# Why can't we store values using pointer at the function?

#1

why doesn’t the code work and I’m getting error like
Incompatible integer to pointer conversion passing 'unsigned to parameter of type 'double *'
here’s the code

``````
#include <stdio.h>
#include <math.h>

void metersToFeetAndInches(double meters, unsigned int *ftPtr, double *inPtr){
//Convert meters into decimal value of feet and inches
double feet_and_inches= meters*3.218;
// Seperate the feet and inches value from the decimal value
double inches = modf(feet_and_inches,*ftPtr);
//Store value of inches at inPtr
double inches*=12.0
*inPtr=inches;

}

int main(int argc, const char * argv[])
{
double meters=3.0;
unsigned int feet;
double inches;

metersToFeetAndInches(meters, &feet, &inches);
printf("%.1f meters is equal to %d feet and %.1f inches.", meters, feet, inches);

return 0;
}``````

#2

[quote]Incompatible integer to pointer conversion passing ‘unsigned to parameter of type 'double *
[/quote]
Read the manual page for the modf function and find out what type of argument you can pass for the second parameter.

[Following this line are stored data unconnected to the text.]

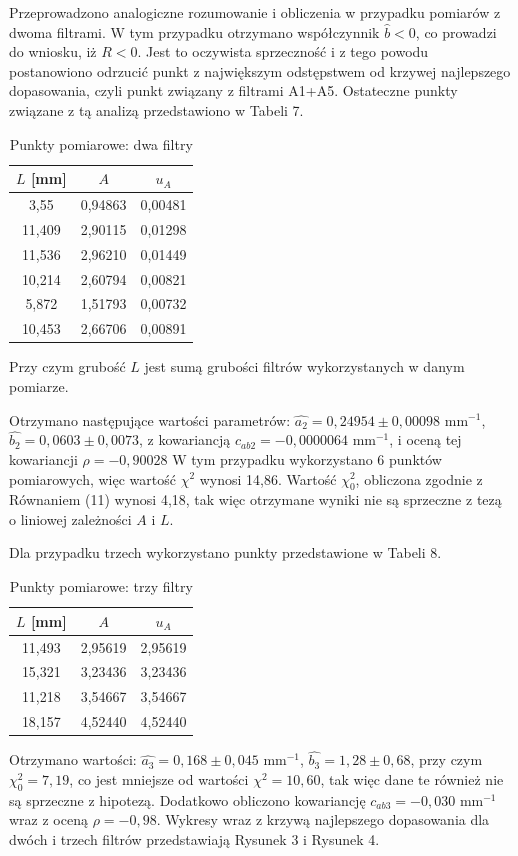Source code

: \documentclass[10pt,a4paper]{article}
\begin{document}
 Przeprowadzono analogiczne rozumowanie i obliczenia w przypadku pomiarów z dwoma filtrami. W tym przypadku otrzymano współczynnik $\hat{b}<0$, co prowadzi do wniosku, iż $R<0$. Jest to oczywista sprzeczność i z tego powodu postanowiono odrzucić punkt z największym odstępstwem od krzywej najlepszego dopasowania, czyli punkt związany z filtrami A1+A5. Ostateczne punkty związane z tą analizą przedstawiono w Tabeli 7.
 
\begin{table}[h!]
\centering
\caption{Punkty pomiarowe: dwa filtry}
\label{my-label}
\begin{tabular}{|c|c|c|}
\hline
$L$ [mm] & $A$     & $u_{A}$ \\ \hline
3,55     & 0,94863 & 0,00481 \\ \hline
11,409   & 2,90115 & 0,01298 \\ \hline
11,536   & 2,96210 & 0,01449 \\ \hline
10,214   & 2,60794 & 0,00821 \\ \hline
5,872    & 1,51793 & 0,00732 \\ \hline
10,453   & 2,66706 & 0,00891 \\ \hline
\end{tabular}
\end{table} 
 Przy czym grubość $L$ jest sumą grubości filtrów wykorzystanych w danym pomiarze. 
 
 Otrzymano następujące wartości parametrów: $\hat{a_{2}}=0,24954\pm0,00098$ mm$^{-1}$, $\hat{b_{2}}=0,0603\pm0,0073$, z kowariancją $c_{ab2}=-0,0000064$ mm$^{-1}$, i oceną tej kowariancji $\rho=-0,90028$ 
 W tym przypadku wykorzystano 6 punktów pomiarowych, więc wartość $\chi^2$ wynosi 14,86. Wartość $\chi_{0}^2$, obliczona zgodnie z Równaniem (11) wynosi 4,18, tak więc otrzymane wyniki nie są sprzeczne z tezą o liniowej zależności $A$ i $L$. 
 
 Dla przypadku trzech wykorzystano punkty przedstawione w Tabeli 8. 
 
 \begin{table}[h!]
\centering
\caption{Punkty pomiarowe: trzy filtry}
\label{t8}
\begin{tabular}{|c|c|c|}
\hline
$L$ [mm] & $A$     & $u_{A}$ \\ \hline
11,493   & 2,95619 & 2,95619 \\ \hline
15,321   & 3,23436 & 3,23436 \\ \hline
11,218   & 3,54667 & 3,54667 \\ \hline
18,157   & 4,52440 & 4,52440 \\ \hline
\end{tabular}
\end{table}
Otrzymano wartości: $\hat{a_{3}}=0,168\pm0,045$ mm$^{-1}$, $\hat{b_{3}}=1,28\pm0,68$, przy czym $\chi_{0}^2=7,19$, co jest mniejsze od wartości $\chi^2=10,60$, tak więc dane te również nie są sprzeczne z hipotezą. Dodatkowo obliczono kowariancję $c_{ab3}=-0,030$ mm$^{-1}$ wraz z oceną $\rho=-0,98$. Wykresy wraz z krzywą najlepszego dopasowania dla dwóch i trzech filtrów przedstawiają Rysunek 3 i Rysunek 4.
\end{document}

The type of the second argument should be double *, not unsigned int.

#3

Why can’t this works now?
I mean I’ve already set double*ftPtr

``````
#include <stdio.h>
#include <math.h>

void metersToFeetAndInches(double meters, double *ftPtr, double *inPtr){
//Convert meters into decimal value of feet and inches
double feet_and_inches= meters*3.218;
// Seperate the feet and inches value from the decimal value
double inches = modf(feet_and_inches, *ftPtr)*12.0;
*inPtr=inches;

}

int main(int argc, const char * argv[])
{
double meters=3.0;
double feet;
double inches;

metersToFeetAndInches(meters, &feet, &inches);
printf("%.1f meters is equal to %f feet and %.1f inches.", meters, feet, inches);

return 0;
}
``````

#4

Still not correct. This time you are passing a double, not a double *.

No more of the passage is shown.